- **The task**: What lines below contain the string "running"? List them all.

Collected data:
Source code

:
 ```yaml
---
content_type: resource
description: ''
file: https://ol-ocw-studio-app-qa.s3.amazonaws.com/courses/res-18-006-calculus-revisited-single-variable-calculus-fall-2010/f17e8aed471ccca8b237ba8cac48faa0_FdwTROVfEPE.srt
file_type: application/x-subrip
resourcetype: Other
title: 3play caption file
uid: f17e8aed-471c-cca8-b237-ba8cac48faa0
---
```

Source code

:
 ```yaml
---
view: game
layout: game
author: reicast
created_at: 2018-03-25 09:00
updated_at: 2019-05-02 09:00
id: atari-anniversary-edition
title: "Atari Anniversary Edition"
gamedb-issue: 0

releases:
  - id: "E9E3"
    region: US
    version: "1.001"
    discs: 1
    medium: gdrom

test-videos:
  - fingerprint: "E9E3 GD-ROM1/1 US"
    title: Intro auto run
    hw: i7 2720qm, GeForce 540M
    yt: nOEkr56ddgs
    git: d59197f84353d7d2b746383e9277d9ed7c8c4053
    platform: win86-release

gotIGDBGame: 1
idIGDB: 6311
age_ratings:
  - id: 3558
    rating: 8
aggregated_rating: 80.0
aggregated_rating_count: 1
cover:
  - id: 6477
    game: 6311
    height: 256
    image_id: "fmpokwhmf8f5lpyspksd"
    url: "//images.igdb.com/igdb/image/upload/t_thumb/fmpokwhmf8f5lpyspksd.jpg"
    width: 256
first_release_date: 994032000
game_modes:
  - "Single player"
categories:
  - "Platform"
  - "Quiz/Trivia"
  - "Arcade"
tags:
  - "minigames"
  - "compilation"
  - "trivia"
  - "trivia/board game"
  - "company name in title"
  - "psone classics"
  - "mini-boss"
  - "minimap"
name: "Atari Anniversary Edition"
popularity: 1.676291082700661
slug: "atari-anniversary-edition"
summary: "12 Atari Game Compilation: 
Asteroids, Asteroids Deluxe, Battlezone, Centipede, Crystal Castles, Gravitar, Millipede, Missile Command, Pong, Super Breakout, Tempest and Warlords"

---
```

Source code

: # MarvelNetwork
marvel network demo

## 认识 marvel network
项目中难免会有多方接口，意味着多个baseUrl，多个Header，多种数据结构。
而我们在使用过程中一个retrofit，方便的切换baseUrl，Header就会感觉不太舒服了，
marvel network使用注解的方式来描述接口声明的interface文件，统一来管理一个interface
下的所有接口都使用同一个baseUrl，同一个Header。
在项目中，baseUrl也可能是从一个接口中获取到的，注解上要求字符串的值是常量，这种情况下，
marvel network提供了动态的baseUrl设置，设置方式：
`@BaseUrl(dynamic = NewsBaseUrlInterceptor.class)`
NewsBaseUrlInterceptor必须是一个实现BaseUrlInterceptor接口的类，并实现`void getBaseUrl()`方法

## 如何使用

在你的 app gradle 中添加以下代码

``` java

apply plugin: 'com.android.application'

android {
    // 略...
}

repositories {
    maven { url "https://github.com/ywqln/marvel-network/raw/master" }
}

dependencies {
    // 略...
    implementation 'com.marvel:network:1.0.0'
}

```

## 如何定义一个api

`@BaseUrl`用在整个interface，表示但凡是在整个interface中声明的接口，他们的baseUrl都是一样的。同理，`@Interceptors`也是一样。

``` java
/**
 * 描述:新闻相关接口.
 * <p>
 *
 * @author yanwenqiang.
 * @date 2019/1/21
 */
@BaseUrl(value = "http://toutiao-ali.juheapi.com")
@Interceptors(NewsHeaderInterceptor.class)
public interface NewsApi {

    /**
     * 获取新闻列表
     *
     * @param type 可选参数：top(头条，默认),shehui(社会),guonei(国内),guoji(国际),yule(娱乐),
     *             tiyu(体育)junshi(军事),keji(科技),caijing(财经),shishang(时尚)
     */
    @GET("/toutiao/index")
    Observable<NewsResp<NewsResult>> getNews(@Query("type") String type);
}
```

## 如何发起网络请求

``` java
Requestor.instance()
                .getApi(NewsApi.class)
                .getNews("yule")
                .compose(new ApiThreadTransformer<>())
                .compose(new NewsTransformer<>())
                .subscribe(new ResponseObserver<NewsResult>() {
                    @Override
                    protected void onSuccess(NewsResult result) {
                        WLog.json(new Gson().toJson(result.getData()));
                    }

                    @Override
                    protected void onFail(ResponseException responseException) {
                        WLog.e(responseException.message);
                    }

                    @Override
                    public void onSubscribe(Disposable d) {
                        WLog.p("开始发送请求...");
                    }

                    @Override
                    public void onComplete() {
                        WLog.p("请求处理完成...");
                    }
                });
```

* * *

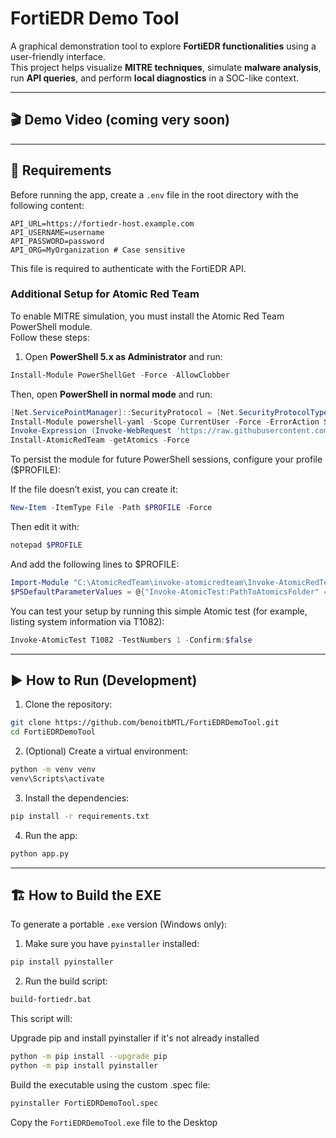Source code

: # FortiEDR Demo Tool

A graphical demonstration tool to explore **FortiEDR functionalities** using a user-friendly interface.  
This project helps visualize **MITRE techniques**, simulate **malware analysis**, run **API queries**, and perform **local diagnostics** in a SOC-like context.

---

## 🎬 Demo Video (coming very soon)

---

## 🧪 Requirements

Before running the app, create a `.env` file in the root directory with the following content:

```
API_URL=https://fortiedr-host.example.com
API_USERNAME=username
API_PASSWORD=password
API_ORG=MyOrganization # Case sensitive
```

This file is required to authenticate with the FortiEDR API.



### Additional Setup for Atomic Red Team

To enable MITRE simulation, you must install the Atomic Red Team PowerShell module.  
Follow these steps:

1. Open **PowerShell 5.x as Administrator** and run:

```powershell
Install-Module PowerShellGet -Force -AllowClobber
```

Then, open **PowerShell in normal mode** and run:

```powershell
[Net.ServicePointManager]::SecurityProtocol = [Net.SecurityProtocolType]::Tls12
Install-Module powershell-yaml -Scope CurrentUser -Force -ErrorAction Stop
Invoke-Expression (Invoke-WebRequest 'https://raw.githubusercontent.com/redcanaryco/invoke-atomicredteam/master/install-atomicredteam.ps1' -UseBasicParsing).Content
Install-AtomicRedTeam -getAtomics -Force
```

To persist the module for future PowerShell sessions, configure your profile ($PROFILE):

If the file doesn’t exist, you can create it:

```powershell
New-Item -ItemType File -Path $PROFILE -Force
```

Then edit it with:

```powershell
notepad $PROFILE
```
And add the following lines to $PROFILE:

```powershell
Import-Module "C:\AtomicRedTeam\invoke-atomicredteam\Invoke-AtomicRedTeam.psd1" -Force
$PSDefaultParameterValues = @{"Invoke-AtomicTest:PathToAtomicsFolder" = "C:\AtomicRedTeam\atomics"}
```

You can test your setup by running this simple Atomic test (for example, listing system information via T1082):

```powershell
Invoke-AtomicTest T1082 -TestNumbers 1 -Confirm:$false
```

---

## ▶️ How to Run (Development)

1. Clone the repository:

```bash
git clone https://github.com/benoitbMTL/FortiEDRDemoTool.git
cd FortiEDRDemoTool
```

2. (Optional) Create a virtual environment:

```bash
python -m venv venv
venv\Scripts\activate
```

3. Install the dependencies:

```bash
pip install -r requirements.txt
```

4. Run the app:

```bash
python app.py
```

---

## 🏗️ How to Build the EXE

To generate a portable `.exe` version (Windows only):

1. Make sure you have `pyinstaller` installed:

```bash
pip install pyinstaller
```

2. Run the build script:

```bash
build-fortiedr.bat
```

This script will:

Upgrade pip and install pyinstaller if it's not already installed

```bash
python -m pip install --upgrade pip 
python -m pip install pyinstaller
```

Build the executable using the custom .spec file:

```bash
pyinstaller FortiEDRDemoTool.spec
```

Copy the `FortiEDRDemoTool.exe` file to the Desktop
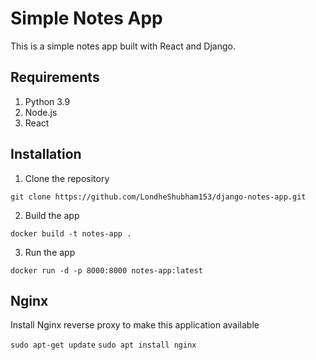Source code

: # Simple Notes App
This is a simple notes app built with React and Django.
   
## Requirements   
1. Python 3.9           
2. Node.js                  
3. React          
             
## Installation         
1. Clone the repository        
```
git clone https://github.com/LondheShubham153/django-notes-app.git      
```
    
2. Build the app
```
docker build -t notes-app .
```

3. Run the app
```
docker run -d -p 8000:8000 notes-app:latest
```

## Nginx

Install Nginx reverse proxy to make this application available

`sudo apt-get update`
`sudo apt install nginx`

- **Exercise output**:
Before running the app, create a `.env` file in the root directory with the following content:
You can test your setup by running this simple Atomic test (for example, listing system information via T1082):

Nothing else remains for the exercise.